Task directions: With both ends included, transcribe exactly the records below from their first line to the line that contains "1. **Opening a".

Records for the task:
==============================
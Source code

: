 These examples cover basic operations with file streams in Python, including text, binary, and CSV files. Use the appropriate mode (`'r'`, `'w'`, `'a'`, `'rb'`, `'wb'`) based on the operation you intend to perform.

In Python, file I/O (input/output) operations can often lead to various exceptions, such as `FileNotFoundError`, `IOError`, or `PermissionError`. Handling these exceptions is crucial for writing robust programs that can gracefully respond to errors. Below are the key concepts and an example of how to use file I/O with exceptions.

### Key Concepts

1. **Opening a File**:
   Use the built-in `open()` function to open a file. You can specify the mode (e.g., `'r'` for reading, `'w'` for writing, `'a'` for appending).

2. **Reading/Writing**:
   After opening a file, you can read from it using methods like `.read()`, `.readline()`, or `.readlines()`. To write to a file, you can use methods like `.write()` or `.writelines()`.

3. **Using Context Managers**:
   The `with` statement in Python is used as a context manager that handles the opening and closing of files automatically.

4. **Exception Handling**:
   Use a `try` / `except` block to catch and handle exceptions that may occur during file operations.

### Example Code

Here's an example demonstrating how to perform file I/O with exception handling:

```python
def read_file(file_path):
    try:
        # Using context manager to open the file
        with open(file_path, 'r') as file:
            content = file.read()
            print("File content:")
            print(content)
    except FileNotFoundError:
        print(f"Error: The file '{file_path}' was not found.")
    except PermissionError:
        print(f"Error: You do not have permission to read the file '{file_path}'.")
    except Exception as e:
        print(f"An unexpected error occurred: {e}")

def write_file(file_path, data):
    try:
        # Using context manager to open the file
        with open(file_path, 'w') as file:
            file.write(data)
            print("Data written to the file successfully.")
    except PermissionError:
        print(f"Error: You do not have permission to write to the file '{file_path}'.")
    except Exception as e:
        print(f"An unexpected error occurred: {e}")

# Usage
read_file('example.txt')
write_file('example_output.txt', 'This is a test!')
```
==============================
Problem solution:
Source code

: These examples cover basic operations with file streams in Python, including text, binary, and CSV files. Use the appropriate mode (`'r'`, `'w'`, `'a'`, `'rb'`, `'wb'`) based on the operation you intend to perform.

In Python, file I/O (input/output) operations can often lead to various exceptions, such as `FileNotFoundError`, `IOError`, or `PermissionError`. Handling these exceptions is crucial for writing robust programs that can gracefully respond to errors. Below are the key concepts and an example of how to use file I/O with exceptions.

### Key Concepts

1. **Opening a File**:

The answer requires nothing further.